Lucara Diamond Corp. is pleased to announce that it has closed its previously announced bought deal financing (the “Offering”) as well as the previously announced concurrent private placement (the “Concurrent Private Placement” and together with the Offering, the “Financing”) for aggregate gross proceeds of approximately C$41.4 million.

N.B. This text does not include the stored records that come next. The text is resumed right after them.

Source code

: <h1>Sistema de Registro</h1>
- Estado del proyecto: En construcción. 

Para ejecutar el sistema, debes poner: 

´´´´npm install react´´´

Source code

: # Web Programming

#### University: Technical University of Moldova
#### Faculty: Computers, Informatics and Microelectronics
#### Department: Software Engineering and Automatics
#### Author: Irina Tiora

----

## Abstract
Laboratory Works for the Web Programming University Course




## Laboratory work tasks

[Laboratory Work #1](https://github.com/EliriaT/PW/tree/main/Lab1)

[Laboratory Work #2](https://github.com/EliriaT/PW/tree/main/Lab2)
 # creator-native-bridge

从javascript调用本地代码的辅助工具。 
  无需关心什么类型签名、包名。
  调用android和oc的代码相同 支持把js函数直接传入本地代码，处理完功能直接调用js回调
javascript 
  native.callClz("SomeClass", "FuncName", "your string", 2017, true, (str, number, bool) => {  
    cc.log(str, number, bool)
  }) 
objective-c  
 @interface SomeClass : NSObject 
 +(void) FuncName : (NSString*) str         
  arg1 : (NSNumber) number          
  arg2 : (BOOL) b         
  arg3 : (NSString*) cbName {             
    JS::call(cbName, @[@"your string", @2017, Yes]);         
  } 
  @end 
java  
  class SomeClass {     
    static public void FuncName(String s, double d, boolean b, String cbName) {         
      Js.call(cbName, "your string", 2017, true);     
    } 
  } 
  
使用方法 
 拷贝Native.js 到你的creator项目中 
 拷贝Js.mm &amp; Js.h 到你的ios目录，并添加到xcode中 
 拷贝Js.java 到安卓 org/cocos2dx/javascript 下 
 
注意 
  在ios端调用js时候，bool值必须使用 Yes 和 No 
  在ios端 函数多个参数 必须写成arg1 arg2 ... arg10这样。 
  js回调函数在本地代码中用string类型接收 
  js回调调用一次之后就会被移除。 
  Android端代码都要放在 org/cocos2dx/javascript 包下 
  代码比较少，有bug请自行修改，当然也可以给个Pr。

Pursuant to the Offering, a total of 33,810,000 common shares of the Company (“Common Shares”), including 4,410,000 Common Shares issued pursuant to the over-allotment option, which was exercised in full, were sold at a price of C$0.75 per Common Share, for aggregate gross proceeds of approximately C$25.4 million. The Common Shares issued pursuant to the Offering were offered by way of a short form prospectus (the “Prospectus”) filed in British Columbia, Alberta, Manitoba, Ontario and Quebec. The Offering was conducted through a syndicate of underwriters comprised of BMO Capital Markets and Scotia Capital Inc.
Pursuant to the Concurrent Private Placement, a total of 21,347,733 Common Shares were sold at a price of C$0.75 per share for additional aggregate gross proceeds of approximately C$16 million, which included an investment by Nemesia S.à.r.l. No commission or other fee was paid to the underwriters in connection with the sale of Common Shares pursuant to the Concurrent Private Placement. The Common Shares issued pursuant to the Concurrent Private Placement are subject to a statutory hold period in Canada expiring on November 16, 2021. The Financing is subject to final approval by the Toronto Stock Exchange (the “TSX”).
The net proceeds of the Financing will be used for working capital to support the development and ongoing operation of the Karowe diamond mine, including the Karowe Underground Expansion Project as described in the Company’s press release of July 12, 2021.